To test for bias in age measurement, we used linear regression models.[5] To remain method-agnostic, we will keep player data in its native format and not rely upon “seasonal pairs.” For each scenario, we regressed expected OPS on age for all performances (survivors and dropouts) and then ran a second model with the same specifications but which contains survivors only. Normally-distributed errors were assumed for both models.

To minimize the risk that any one simulation was unrepresentative, we resampled each scenario 50,000 times and averaged the results over all of them. Monte Carlo standard error for all estimates was .00001 or less.

Scoring

Our scoring methods are bias and mean squared error (MSE).

To determine bias, we test our ability to recover the aging penalties we specify from both our theoretical survivors and our dropouts. If we have avoided survivor bias, we should recover the same average aging effect from the survivors as we do from the combination of the survivors and the dropouts.

Arguably, the more important measurement is the MSE. To concern us, the biases must be substantial enough to overcome the natural variance in the system. In other words, if the bias at issue is so small that it gets swamped by variance, then very small biases may not affect player projections, even if they technically do exist. The MSE addresses this question for us.

Let’s begin with our conservative estimate of an aging effect: Five points lost per year for all players, surviving or not.

Scenario One: .005 aging penalty (5 OPS points per year on average across all batters)

OPS Pool Gap

All Performances

Survivors Only

Bias

MSE

Bias

MSE

40 points

-.00001

0

-.00001

0

100 points

-.00001

0

-.00001

0

200 points

-.00001

0

-.00001

0

300 points

-.00001

0

-.00001

0

The first column is our bias measurement, defined as distance away from the “true aging” penalty we specified above (-.005 or 5 points of lost OPS per year). Again, our goal is to recover that value when we work backwards through our model. If the recovered bias is over 0, that means it reflects a positive bias and is not penalizing players in that group enough; if it is less than 0, it is a negative bias and is penalizing players in that group too much.

Here, both the “all players” group and the survivors-only group show the same amount of trace negative bias. But even with an average performance gap of 300 points of OPS (which is unrealistically large), the results do not become materially biased.

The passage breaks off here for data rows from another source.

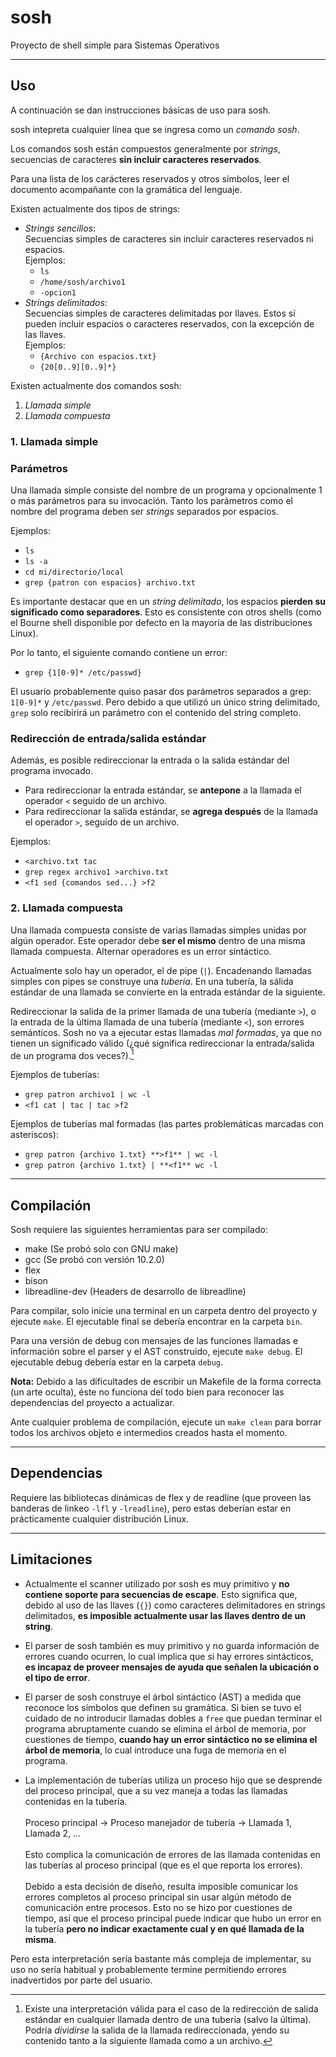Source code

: # sosh
Proyecto de shell simple para Sistemas Operativos

---
## Uso
A continuación se dan instrucciones básicas de uso para sosh.

sosh intepreta cualquier línea que se ingresa como un _comando sosh_.

Los comandos sosh están compuestos generalmente por _strings_, secuencias de caracteres **sin incluir caracteres reservados**.

Para una lista de los carácteres reservados y otros símbolos, leer el documento acompañante con la gramática del lenguaje.

Existen actualmente dos tipos de strings:
* _Strings sencillos_:\
Secuencias simples de caracteres sin incluir caracteres reservados ni espacios.\
Ejemplos:
    * `ls`
    * `/home/sosh/archivo1`
    * `-opcion1`
* _Strings delimitados_:\
Secuencias simples de caracteres delimitadas por llaves. Estos sí pueden incluir espacios o caracteres reservados, con la excepción de las llaves.\
Ejemplos:
    * `{Archivo con espacios.txt}`
    * `{20[0..9][0..9]*}`

Existen actualmente dos comandos sosh:

1. _Llamada simple_
2. _Llamada compuesta_

### 1. Llamada simple

### Parámetros

Una llamada simple consiste del nombre de un programa y opcionalmente 1 o más parámetros para su invocación. Tanto los parámetros como el nombre del programa deben ser _strings_ separados por espacios.

Ejemplos:
* `ls`
* `ls -a`
* `cd mi/directorio/local`
* `grep {patron con espacios} archivo.txt`

Es importante destacar que en un *string delimitado*, los espacios **pierden su significado como separadores**. Esto es consistente con otros shells (como el Bourne shell disponible por defecto en la mayoría de las distribuciones Linux).

Por lo tanto, el siguiente comando contiene un error:

* `grep {1[0-9]* /etc/passwd}`

El usuario probablemente quiso pasar dos parámetros separados a grep: `1[0-9]*` y `/etc/passwd`. Pero debido a que utilizó un único string delimitado, `grep` solo recibirirá un parámetro con el contenido del string completo.

 ### Redirección de entrada/salida estándar

Además, es posible redireccionar la entrada o la salida estándar del programa invocado.
* Para redireccionar la entrada estándar, se **antepone** a la llamada el operador `<` seguido de un archivo.
* Para redireccionar la salida estándar, se **agrega después** de la llamada el operador `>`, seguido de un archivo.

Ejemplos:
* `<archivo.txt tac`
* `grep regex archivo1 >archivo.txt`
* `<f1 sed {comandos sed...} >f2`

### 2. Llamada compuesta
Una llamada compuesta consiste de varias llamadas simples unidas por algún operador. Este operador debe **ser el mismo** dentro de una misma llamada compuesta. Alternar operadores es un error sintáctico.

Actualmente solo hay un operador, el de pipe (`|`). Encadenando llamadas simples con pipes se construye una _tubería_. En una tubería, la sálida estándar de una llamada se convierte en la entrada estándar de la siguiente.

Redireccionar la salida de la primer llamada de una tubería (mediante `>`), o la entrada de la última llamada de una tubería (mediante `<`), son errores semánticos. Sosh no va a ejecutar estas llamadas _mal formadas_, ya que no tienen un significado válido (¿qué significa redireccionar la entrada/salida de un programa dos veces?).[^1]

Ejemplos de tuberías:
* `grep patron archivo1 | wc -l`
* `<f1 cat | tac | tac >f2`

Ejemplos de tuberías mal formadas (las partes problemáticas marcadas con asteriscos):
* `grep patron {archivo 1.txt} **>f1** | wc -l`
* `grep patron {archivo 1.txt} | **<f1** wc -l`

---
## Compilación
Sosh requiere las siguientes herramientas para ser compilado:

* make (Se probó solo con GNU make)
* gcc (Se probó con versión 10.2.0)
* flex
* bison
* libreadline-dev (Headers de desarrollo de libreadline)

Para compilar, solo inicie una terminal en un carpeta dentro del proyecto y ejecute `make`. El ejecutable final se debería encontrar en la carpeta `bin`.

Para una versión de debug con mensajes de las funciones llamadas e información sobre el parser
y el AST construido, ejecute `make debug`. El ejecutable debug debería estar en la carpeta `debug`.

**Nota:** Debido a las dificultades de escribir un Makefile de la forma correcta (un arte oculta), éste no funciona del todo bien para reconocer las dependencias del proyecto a actualizar.

Ante cualquier problema de compilación, ejecute un `make clean` para borrar todos los archivos objeto e intermedios creados hasta el momento.

---
## Dependencias
Requiere las bibliotecas dinámicas de flex y de readline (que proveen las banderas de linkeo `-lfl` y `-lreadline`), pero estas deberían estar en prácticamente cualquier distribución Linux.

---
## Limitaciones

* Actualmente el scanner utilizado por sosh es muy primitivo y **no contiene soporte para secuencias de escape**. Esto significa que, debido al uso de las llaves (`{}`) como caracteres delimitadores en strings delimitados, **es imposible actualmente usar las llaves dentro de un string**.

* El parser de sosh también es muy primitivo y no guarda información de errores cuando ocurren, lo cual implica que si hay errores sintácticos, **es incapaz de proveer mensajes de ayuda que señalen la ubicación o el tipo de error**.

* El parser de sosh construye el árbol sintáctico (AST) a medida que reconoce los símbolos que definen su gramática. Si bien se tuvo el cuidado de no introducir llamadas dobles a `free` que puedan terminar el programa abruptamente cuando se elimina el árbol de memoria, por cuestiones de tiempo, **cuando hay un error sintáctico no se elimina el árbol de memoria**, lo cual introduce una fuga de memoria en el programa.

* La implementación de tuberías utiliza un proceso hijo que se desprende del proceso principal, que a su vez maneja a todas las llamadas contenidas en la tubería.\
\
Proceso principal -> Proceso manejador de tubería -> Llamada 1, Llamada 2, ...\
\
Esto complica la comunicación de errores de las llamada contenidas en las tuberías al proceso principal (que es el que reporta los errores).\
\
Debido a esta decisión de diseño, resulta imposible comunicar los errores completos al proceso principal sin usar algún método de comunicación entre procesos. Esto no se hizo por cuestiones de tiempo, así que el proceso principal puede indicar que hubo un error en la tubería **pero no indicar exactamente cual y en qué llamada de la misma**.

[^1]: Existe una interpretación válida para el caso de la redirección de salida estándar en cualquier llamada dentro de una tubería (salvo la última). Podría *dividirse* la salida de la llamada redireccionada, yendo su contenido tanto a la siguiente llamada como a un archivo.

Pero esta interpretación sería bastante más compleja de implementar, su uso no sería habitual y probablemente termine permitiendo errores inadvertidos por parte del usuario.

We know this because the MSE for all models is zero, meaning that everyday variance swamps this nominal bias, and the bias simply does not matter.

This suggests that survivor bias could be a non-issue for OPS, provided the aging penalty is small on average. What if the aging penalty is larger? Let’s double it.

Scenario Two: .01 aging penalty (10 OPS points per year on average across all batters)

OPS Pool Gap

All Performances

Survivors Only

Bias

MSE

Bias

MSE

40 points

-.00001

0

-.00001

0

100 points

-.00001

0

-.00001

0

200 points

-.00001

0

-.00001

0

300 points

-.00001

0

-.00001

0

The numbers are . . . exactly the same. Doubling our annual overall aging effect did not have any effect whatsoever. So let’s double it again.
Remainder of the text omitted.